The Role of the Humoral Immune Response in the Molecular Evolution of the Envelope C2, V3 and C3 Regions in Chronically HIV-2 Infected Patients

Detalhes bibliográficos
Autor(a) principal: Borrego, P
Data de Publicação: 2008
Outros Autores: Marcelino, JM, Rocha, C, Doroana, M, Antunes, F, Maltez, F, Gomes, P, Novo, C, Barroso, H, Taveira, N
Tipo de documento: Artigo
Idioma: eng
Título da fonte: Repositório Científico de Acesso Aberto de Portugal (Repositórios Cientìficos)
Texto Completo: http://hdl.handle.net/10400.17/1639
Resumo: BACKGROUND: This study was designed to investigate, for the first time, the short-term molecular evolution of the HIV-2 C2, V3 and C3 envelope regions and its association with the immune response. Clonal sequences of the env C2V3C3 region were obtained from a cohort of eighteen HIV-2 chronically infected patients followed prospectively during 2-4 years. Genetic diversity, divergence, positive selection and glycosylation in the C2V3C3 region were analysed as a function of the number of CD4+ T cells and the anti-C2V3C3 IgG and IgA antibody reactivity RESULTS: The mean intra-host nucleotide diversity was 2.1% (SD, 1.1%), increasing along the course of infection in most patients. Diversity at the amino acid level was significantly lower for the V3 region and higher for the C2 region.

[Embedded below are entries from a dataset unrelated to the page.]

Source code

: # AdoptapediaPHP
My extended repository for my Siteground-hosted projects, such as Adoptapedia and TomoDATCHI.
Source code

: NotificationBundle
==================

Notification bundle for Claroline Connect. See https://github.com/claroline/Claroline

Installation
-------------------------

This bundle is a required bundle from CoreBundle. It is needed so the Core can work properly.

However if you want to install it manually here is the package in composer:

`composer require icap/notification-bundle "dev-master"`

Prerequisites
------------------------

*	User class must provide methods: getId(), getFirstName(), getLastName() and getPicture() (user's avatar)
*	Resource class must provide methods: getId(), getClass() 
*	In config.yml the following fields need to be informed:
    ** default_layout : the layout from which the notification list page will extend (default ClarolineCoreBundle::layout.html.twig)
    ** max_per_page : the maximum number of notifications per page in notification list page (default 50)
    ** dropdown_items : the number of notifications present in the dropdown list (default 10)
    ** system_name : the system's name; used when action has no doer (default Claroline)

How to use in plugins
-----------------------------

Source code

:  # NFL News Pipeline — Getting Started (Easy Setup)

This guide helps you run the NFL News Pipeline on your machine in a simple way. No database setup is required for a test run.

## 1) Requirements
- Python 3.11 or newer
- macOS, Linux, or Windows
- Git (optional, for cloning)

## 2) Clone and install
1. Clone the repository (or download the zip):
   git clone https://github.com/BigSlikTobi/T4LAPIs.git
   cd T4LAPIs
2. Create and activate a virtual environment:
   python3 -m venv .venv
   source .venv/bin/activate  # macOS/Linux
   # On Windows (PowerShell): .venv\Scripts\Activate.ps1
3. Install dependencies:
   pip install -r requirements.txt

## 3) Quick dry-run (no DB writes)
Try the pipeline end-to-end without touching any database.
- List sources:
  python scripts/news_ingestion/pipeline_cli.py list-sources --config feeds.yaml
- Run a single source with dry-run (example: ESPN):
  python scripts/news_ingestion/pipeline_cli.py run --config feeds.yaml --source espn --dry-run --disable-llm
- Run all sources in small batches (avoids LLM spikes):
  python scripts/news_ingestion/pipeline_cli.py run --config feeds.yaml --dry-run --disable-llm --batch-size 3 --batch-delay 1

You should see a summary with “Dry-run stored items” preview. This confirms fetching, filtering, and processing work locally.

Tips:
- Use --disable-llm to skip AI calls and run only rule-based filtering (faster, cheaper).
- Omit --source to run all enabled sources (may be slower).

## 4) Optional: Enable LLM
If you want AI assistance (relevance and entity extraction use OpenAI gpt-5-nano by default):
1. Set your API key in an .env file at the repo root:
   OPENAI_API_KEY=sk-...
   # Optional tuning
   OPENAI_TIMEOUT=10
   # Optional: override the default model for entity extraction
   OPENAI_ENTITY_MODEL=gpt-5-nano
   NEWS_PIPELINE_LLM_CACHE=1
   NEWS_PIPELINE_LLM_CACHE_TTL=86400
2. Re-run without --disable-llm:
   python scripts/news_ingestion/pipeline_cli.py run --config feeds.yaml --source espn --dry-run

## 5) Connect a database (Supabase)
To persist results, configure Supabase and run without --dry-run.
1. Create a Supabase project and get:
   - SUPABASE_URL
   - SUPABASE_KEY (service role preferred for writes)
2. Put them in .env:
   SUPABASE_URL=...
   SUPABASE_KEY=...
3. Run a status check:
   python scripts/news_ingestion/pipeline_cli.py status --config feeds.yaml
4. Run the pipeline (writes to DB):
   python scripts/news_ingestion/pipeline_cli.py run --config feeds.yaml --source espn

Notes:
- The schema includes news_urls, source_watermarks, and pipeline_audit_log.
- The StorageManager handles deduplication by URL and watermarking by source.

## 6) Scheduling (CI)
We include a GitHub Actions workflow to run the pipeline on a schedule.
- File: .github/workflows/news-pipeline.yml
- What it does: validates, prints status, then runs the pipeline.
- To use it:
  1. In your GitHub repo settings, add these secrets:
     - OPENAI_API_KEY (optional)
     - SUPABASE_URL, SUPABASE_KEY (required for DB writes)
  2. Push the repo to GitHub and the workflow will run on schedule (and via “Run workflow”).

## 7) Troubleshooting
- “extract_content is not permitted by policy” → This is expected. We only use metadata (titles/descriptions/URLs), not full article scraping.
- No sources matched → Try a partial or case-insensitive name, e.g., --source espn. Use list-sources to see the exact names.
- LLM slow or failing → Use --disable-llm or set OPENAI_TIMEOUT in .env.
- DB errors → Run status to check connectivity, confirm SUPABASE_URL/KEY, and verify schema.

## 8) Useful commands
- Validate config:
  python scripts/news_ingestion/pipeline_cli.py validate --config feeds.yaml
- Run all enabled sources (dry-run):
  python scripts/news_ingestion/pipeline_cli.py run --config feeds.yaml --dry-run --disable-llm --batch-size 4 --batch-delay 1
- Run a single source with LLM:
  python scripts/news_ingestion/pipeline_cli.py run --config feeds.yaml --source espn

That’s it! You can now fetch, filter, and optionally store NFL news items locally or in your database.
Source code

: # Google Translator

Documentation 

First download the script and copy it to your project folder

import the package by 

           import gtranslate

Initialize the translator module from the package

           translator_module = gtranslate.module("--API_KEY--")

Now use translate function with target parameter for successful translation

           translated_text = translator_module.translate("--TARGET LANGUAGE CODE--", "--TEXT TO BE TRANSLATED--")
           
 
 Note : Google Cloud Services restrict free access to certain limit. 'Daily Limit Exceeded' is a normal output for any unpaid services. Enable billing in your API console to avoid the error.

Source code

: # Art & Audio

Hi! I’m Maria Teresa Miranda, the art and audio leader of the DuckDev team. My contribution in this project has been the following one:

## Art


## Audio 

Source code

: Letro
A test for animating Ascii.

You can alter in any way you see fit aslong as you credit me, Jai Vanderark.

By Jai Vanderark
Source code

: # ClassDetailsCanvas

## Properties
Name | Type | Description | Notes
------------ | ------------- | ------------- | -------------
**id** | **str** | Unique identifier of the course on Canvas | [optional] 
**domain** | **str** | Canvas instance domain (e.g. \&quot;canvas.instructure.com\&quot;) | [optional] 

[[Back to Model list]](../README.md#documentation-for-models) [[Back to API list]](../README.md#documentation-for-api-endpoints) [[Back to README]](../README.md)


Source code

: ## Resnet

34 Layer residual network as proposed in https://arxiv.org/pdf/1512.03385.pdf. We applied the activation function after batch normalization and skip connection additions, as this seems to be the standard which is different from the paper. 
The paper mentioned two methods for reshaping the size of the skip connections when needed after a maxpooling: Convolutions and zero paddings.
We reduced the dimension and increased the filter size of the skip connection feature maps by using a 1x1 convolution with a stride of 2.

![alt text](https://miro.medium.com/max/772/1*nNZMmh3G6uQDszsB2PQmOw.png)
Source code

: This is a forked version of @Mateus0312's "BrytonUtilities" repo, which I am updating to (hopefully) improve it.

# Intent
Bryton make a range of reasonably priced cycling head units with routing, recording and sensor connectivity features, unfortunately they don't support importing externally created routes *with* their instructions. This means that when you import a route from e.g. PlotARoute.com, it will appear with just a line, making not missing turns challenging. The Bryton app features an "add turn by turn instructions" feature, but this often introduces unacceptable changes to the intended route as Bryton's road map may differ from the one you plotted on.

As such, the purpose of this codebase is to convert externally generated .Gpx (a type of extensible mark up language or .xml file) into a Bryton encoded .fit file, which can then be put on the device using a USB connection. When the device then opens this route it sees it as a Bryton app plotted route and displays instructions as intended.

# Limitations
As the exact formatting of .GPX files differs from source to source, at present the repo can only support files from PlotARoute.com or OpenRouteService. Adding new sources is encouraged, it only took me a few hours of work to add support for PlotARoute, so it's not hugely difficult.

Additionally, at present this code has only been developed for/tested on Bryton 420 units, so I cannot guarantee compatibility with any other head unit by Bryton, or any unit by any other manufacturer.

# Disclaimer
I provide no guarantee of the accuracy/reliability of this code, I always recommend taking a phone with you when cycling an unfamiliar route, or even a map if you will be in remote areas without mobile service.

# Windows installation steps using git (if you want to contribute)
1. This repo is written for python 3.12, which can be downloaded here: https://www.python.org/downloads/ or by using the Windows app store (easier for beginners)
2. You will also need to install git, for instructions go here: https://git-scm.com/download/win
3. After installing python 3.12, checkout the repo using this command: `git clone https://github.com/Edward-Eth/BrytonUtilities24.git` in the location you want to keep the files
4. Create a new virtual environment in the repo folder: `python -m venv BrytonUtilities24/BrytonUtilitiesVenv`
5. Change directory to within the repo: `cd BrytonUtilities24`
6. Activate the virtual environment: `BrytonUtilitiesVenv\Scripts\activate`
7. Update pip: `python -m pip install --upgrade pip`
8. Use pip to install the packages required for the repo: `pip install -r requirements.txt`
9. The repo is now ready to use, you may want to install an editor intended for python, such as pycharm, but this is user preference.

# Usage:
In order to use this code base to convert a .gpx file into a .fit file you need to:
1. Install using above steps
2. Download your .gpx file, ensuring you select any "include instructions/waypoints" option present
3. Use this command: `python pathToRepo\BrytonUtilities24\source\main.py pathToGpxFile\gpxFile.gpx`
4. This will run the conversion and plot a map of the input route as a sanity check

The average divergence rate was 0.014 substitutions/site/year, which is similar to that reported in chronic HIV-1 infection. The number and position of positively selected sites was highly variable, except for codons 267 and 270 in C2 that were under strong and persistent positive selection in most patients. N-glycosylation sites located in C2 and V3 were conserved in all patients along the course of infection. Intra-host variation of C2V3C3-specific IgG response over time was inversely associated with the variation in nucleotide and amino acid diversity of the C2V3C3 region. Variation of the C2V3C3-specific IgA response was inversely associated with variation in the number of N-glycosylation sites. CONCLUSION: The evolutionary dynamics of HIV-2 envelope during chronic aviremic infection is similar to HIV-1 implying that the virus should be actively replicating in cellular compartments. Convergent evolution of N-glycosylation in C2 and V3, and the limited diversification of V3, indicates that there are important functional constraints to the potential diversity of the HIV-2 envelope. C2V3C3-specific IgG antibodies are effective at reducing viral population size limiting the number of virus escape mutants. The C3 region seems to be a target for IgA antibodies and increasing N-linked glycosylation may prevent HIV-2 envelope recognition by these antibodies. Our results provide new insights into the biology of HIV-2 and its relation with the human host and may have important implications for vaccine design.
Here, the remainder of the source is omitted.